Visiting this Caribbean city Wednesday, President Clinton told Colombians 
in a televised address that a substantial increase in US assistance - which 
will make this South American country the third- largest recipient of US 
aid after Israel and Egypt - had been approved in a spirit of solidarity. 
The $1.3 billion in new aid to help fight a drug war and bolster a 
"democracy under attack" is a lifeline, he said, to Colombians demanding 
peace, justice, and "the quiet miracle of a normal life."

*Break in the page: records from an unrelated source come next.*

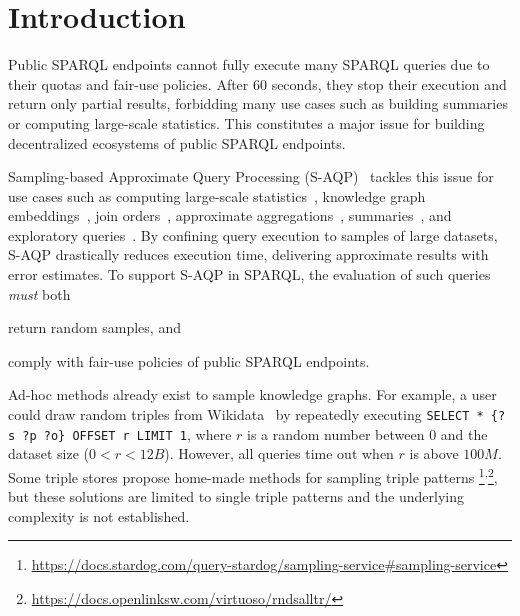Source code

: 
\section{Introduction}

Public SPARQL endpoints cannot fully execute many SPARQL queries due
to their quotas and fair-use policies. After 60 seconds, they stop
their execution and return only partial results, forbidding many use
cases such as building summaries or computing large-scale statistics.
This constitutes a major issue for building decentralized ecosystems
of public SPARQL endpoints.

Sampling-based Approximate Query Processing
(S-AQP)~\cite{DBLP:conf/sigmod/AgarwalMKTJMMS14} tackles this issue
for use cases such as computing large-scale
statistics~\cite{soulet2019anytime,10.1007/978-3-319-18818-8_14},
knowledge graph embeddings~\cite{ristoski2016rdf2vec}, join
orders~\cite{DBLP:conf/cidr/LeisRGK017}, approximate
aggregations~\cite{wang2022approximate},
summaries~\cite{10.1007/978-3-030-49461-2_10}, and exploratory
queries~\cite{DBLP:conf/sigmod/AgarwalMKTJMMS14}.  By confining query
execution to samples of large datasets, S-AQP drastically reduces
execution time, delivering approximate results with error estimates.
%
To support S-AQP in SPARQL, the evaluation of such queries \emph{must}
both
\begin{inparaenum}[(i)]
\item return random samples, and
\item comply with fair-use policies of public SPARQL endpoints.
\end{inparaenum}
Ad-hoc methods already exist to sample knowledge graphs.  For example,
a user could draw random triples from
Wikidata~\cite{soulet2019anytime} by repeatedly executing
\verb|SELECT * {?s ?p ?o} OFFSET r LIMIT 1|, where $r$ is a random
number between $0$ and the dataset size ($0<r<12B$). However, all
queries time out when $r$ is above $100M$.
Some triple stores propose home-made methods for sampling triple
patterns%
\footnote{\url{https://docs.stardog.com/query-stardog/sampling-service\#sampling-service}}\textsuperscript{,}\footnote{\url{https://docs.openlinksw.com/virtuoso/rndsalltr/}},
but these solutions are limited to single triple patterns and the
underlying complexity is not established.

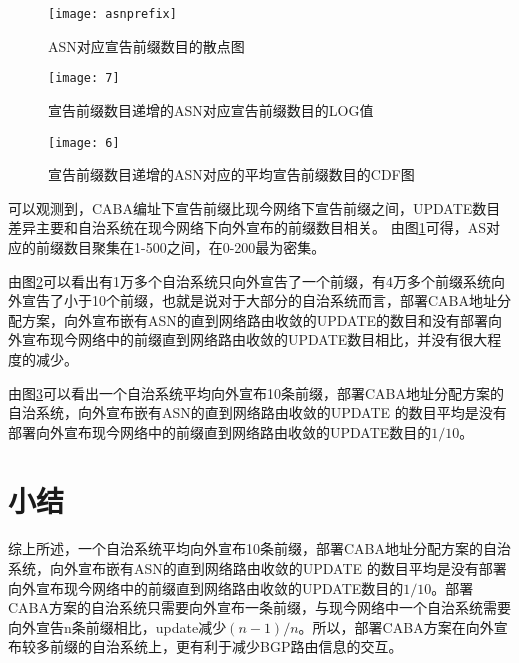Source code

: \begin{figure}
  \centering
  \texttt{[image: asnprefix]}\\
  \caption{ASN对应宣告前缀数目的散点图}\label{fig:asnprefix}
\end{figure}

\begin{figure}
  \centering
  \texttt{[image: 7]}\\
  \caption{宣告前缀数目递增的ASN对应宣告前缀数目的LOG值}\label{fig:7}
\end{figure}

\begin{figure}
  \centering
  \texttt{[image: 6]}\\
  \caption{宣告前缀数目递增的ASN对应的平均宣告前缀数目的CDF图}\label{fig:6}
\end{figure}

可以观测到，CABA编址下宣告前缀比现今网络下宣告前缀之间，UPDATE数目差异主要和自治系统在现今网络下向外宣布的前缀数目相关。
由图\ref{fig:asnprefix}可得，AS对应的前缀数目聚集在1-500之间，在0-200最为密集。

由图\ref{fig:7}可以看出有1万多个自治系统只向外宣告了一个前缀，有4万多个前缀系统向外宣告了小于10个前缀，也就是说对于大部分的自治系统而言，部署CABA地址分配方案，向外宣布嵌有ASN的直到网络路由收敛的UPDATE的数目和没有部署向外宣布现今网络中的前缀直到网络路由收敛的UPDATE数目相比，并没有很大程度的减少。

由图\ref{fig:6}可以看出一个自治系统平均向外宣布10条前缀，部署CABA地址分配方案的自治系统，向外宣布嵌有ASN的直到网络路由收敛的UPDATE 的数目平均是没有部署向外宣布现今网络中的前缀直到网络路由收敛的UPDATE数目的$1/10$。



\section{小结}
综上所述，一个自治系统平均向外宣布10条前缀，部署CABA地址分配方案的自治系统，向外宣布嵌有ASN的直到网络路由收敛的UPDATE 的数目平均是没有部署向外宣布现今网络中的前缀直到网络路由收敛的UPDATE数目的$1/10$。部署CABA方案的自治系统只需要向外宣布一条前缀，与现今网络中一个自治系统需要向外宣告n条前缀相比，update减少$(n-1)/n$。所以，部署CABA方案在向外宣布较多前缀的自治系统上，更有利于减少BGP路由信息的交互。

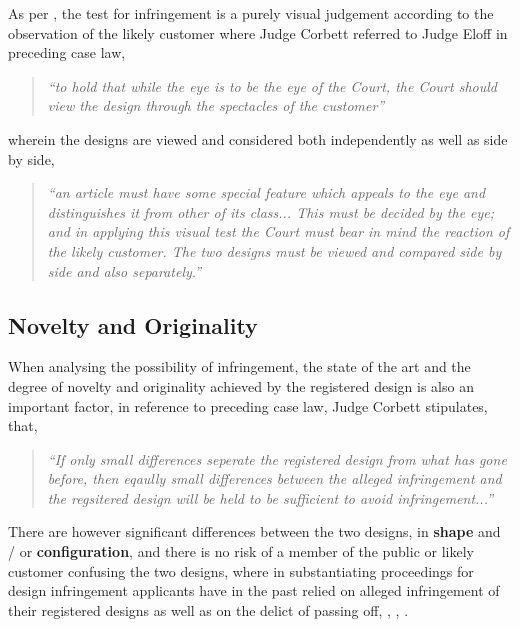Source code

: \documentclass[11pt]{article}
\begin{document}
As per 
\cite{corbett84_homecraft_steel_v_sm_hare}, the test for infringement is a purely
visual judgement according to the observation of the likely customer where Judge
Corbett  referred to Judge Eloff in preceding case law,
\begin{quote}
\textit{``to hold that while the eye is to be the eye of the Court, the
Court should view the design through the spectacles of the customer''}
\end{quote}
wherein the designs are viewed and considered both independently as well as
side by side,
\begin{quote}
\textit{``an article must have some special feature which appeals to the
eye and distinguishes it from other of its class... This must be decided by the
eye; and in applying this visual test the Court must bear in mind the reaction
of the likely customer. The two designs must be viewed and compared side by side
and also separately.''}
\end{quote}

\subsection{Novelty and Originality}
\label{sec:org748e1d1}

When analysing the possibility of infringement, the state of the art and the
degree of novelty and originality achieved by the registered design is also an
important factor, in reference to preceding case law, Judge Corbett stipulates,
\cite{corbett84_homecraft_steel_v_sm_hare} that,
\begin{quote}
\textit{``If only small differences seperate the registered design from
what has gone before, then eqaully small differences between the alleged
infringement and the regsitered design will be held to be sufficient to avoid
infringement...''}
\end{quote}
There are however significant differences between the two designs, in \textbf{shape} and / or
\textbf{configuration}, and there is no risk of a member of the public or likely customer
confusing the two designs, where in substantiating proceedings for design
infringement applicants have in the past relied on alleged infringement of their
registered designs as well as on the delict of passing off,
 \cite{corbett84_homecraft_steel_v_sm_hare},
 \cite{vdwesthuizen02_slavepak_v_buddy},
\cite{duplessis02_koninklijke_phillips_v_kenwood}.\\
\end{document}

But what he did not say was most telling: To make Colombia eligible for 
aid, Clinton overrode, "for national security reasons," six human rights 
conditions that the Senate had attached to the aid bill. The conditions 
were included by the Senate to bolster flagging support among members wary 
of Colombia's human rights record. But in an election year, when no one 
wants to appear soft on drugs, little congressional protest was heard when 
Clinton bypassed the State Department's determination that Colombia's human 
rights record could not be "certified."

"The official discourse is fully compatible with international human rights 
concerns," says Jose Miguel Vivanco, director of the Americas Division of 
Human Rights Watch in Washington. "But the gap between that language and 
reality is huge."

At least seven civilians died in leftist guerrilla attacks on various towns 
during the few hours Clinton was in Colombia. Last year, more than 2,500 
abductions made Colombia the world's kidnapping capital. Nearly 2 million 
people have been displaced by the civil war. Executions like those this 
week in Cienaga are common.

But human rights leaders say the worst problem Colombia faces is 
longstanding, increasing collusion between units of the country's armed 
forces and paramilitary organizations. With Colombia facing heightened 
scrutiny over human rights violations, the armed forces are acting to keep 
their record clean - but in some cases by simply contracting out their 
dirty work, critics say.

"Often the information available to us shows a clear case of criminal 
omission on the part of military brigades," Mr. Vivanco says. Sometimes 
evidence indicates that an Army unit actually supplied logistical support, 
or allowed the paramilitaries free transit in Army-patrolled areas. "But 
the standard practice is simply to look the other way when the 
paramilitaries are in action," he says.

At a press conference Wednesday, Colombian President Andres Pastrana 
recognized the serious state of human rights in Colombia, and noted that he 
had assigned the country's vice president to oversee human rights issues. 
Clinton said the two leaders discussed "efforts to punish all violators" of 
human rights, and especially Pastrana's efforts to hold violators among 
law-enforcement bodies accountable.

Last February, Human Rights Watch issued a scathing report documenting 
links between three Army brigades and paramilitaries. In response, Pastrana 
named a special commission to investigate paramilitary activities. Says 
Vivanco: "That commission hasn't met a single time."

Human rights groups say nothing will change until the international 
community demands action.

"The waiver sends exactly the wrong message to all levels of the Colombian 
military," says Bruce Bagley, a Colombia expert at the University of Miami. 
"Basically, it says, go ahead as you always have."